Commentary

Strike Insurance

New York’s Taylor Law made transit strikes illegal, but as we’re seeing now, it’s not so great at preventing strikes from happening. Here’s Wendell Cox:

The Taylor Law was enacted because the state leadership realized how important transit is to New York City. There are no close parallels anywhere else in North America. But laws are of little use if they are not followed and of even less use if they are not enforced.

Cox notes that at least more New York-area commuters have strike insurance:

But crippling New York and Manhattan is no longer enough to cripple the New York metropolitan area. Now, nearly two thirds of the population and 60 percent of the jobs are in the suburbs, outside New York City. Residents of Mount Vernon commute to their Stamford jobs, in confidence that Interstate 95 is not on strike. And no one needs to fear that the entrances to Interstate 287 in New Jersey or the Cross-Westchester will be closed.

Transit commuters in cities like London, where all subway and bus lines are contracted out, enjoy another kind of strike insurance. The NY Sun editorial staff thinks it’s time for the Big Apple to break the MTA’s monopoly. Competing companies, after all, don’t have the luxury of captive customers. If they strike, they lose business:

And rather than every subway line in the city being shut down in a strike, there would be an alternate route. It’s one reason that instead of a Metropolitan Car Rental Authority we have Hertz and Avis and Thrifty and Budget and Dollar and Alamo and National and Enterprise. Competition results in better pricing and service and reliability.

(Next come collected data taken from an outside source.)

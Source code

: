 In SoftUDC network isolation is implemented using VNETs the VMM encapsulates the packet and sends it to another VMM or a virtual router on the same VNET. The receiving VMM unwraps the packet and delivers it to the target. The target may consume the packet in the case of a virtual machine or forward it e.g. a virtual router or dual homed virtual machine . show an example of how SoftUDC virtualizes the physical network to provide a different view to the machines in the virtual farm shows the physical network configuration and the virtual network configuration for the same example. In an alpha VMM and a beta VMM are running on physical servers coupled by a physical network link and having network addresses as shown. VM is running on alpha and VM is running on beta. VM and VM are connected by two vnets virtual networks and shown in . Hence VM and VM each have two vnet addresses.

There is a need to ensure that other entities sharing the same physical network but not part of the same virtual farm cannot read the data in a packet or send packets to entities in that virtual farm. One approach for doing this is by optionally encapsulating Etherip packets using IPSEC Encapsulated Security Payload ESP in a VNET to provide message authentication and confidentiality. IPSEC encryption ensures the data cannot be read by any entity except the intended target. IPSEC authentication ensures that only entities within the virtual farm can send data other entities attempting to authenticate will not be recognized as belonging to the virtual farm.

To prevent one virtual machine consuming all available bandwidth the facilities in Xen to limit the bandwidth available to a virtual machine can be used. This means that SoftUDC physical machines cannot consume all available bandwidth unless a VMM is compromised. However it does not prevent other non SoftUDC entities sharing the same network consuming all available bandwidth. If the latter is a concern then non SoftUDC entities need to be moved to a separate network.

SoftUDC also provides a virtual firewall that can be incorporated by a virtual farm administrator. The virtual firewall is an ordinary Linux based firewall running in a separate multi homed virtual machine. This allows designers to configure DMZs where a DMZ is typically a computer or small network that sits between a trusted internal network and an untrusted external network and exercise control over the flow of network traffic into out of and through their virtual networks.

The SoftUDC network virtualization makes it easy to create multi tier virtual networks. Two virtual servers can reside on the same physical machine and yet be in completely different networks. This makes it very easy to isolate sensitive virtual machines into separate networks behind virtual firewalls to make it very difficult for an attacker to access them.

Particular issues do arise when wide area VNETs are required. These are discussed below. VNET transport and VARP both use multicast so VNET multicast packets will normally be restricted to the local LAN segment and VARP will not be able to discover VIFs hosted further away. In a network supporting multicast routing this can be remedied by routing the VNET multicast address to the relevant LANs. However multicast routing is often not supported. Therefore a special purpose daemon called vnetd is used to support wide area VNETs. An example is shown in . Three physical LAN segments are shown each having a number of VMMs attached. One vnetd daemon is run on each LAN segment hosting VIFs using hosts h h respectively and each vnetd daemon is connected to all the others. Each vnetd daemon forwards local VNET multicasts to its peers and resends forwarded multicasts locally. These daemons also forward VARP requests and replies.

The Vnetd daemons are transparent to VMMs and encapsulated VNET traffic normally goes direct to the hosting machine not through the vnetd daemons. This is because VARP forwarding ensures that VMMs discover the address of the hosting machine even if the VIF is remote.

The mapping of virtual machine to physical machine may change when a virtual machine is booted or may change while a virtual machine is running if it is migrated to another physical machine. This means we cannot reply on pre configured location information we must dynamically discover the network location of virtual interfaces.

John Avlon (no link) notes another way to get strike insurance:

Already, trains in Paris, Cairo, and Calcutta operate with computerized or automated systems [London too]. In Paris, the Meteor Project was launched in 1998, with an automatic piloting system that controls the train line’s traffic, regulates speed, manages alarm devices, and allows for traffic of automatic and traditional conductor trains on the same line. There have been no serious accidents reported since this system deployed in the late 1990s, and more than a billion people have been transported. Computers make the trains run on time and they don’t threaten to walk off the job.

Back to Cox, who has some thoughts on those without strike insurance:

There is a sad lesson, both for transit and those who enjoy New York’s unique urban lifestyle. It is the lesson of New Orleans and Hurricane Katrina. Those who suffered most in New Orleans were dependent upon transit to get out of town, because, generally for want of income, they did not have the cars that provided the avenue of escape for almost everyone else. This large population of the forgotten poor learned that their incompetent city administration was not there when they most needed it. Throughout the New Orleans area, it was those fortunate enough to own their own cars that got out. It is similar, with a twist, in New York. Of course, there are many households with insufficient income to have cars and, like in New Orleans, they are dependent upon transit. However, unlike anywhere else in the United States, New York has a large number of households choosing not to have a car even though they can afford it. They enjoy a high-quality urban life, at least in part, because of the service provided by the New York City Transit Authority. But today they, like less affluent transit riders, have been abandoned by a local transit labor movement out of control.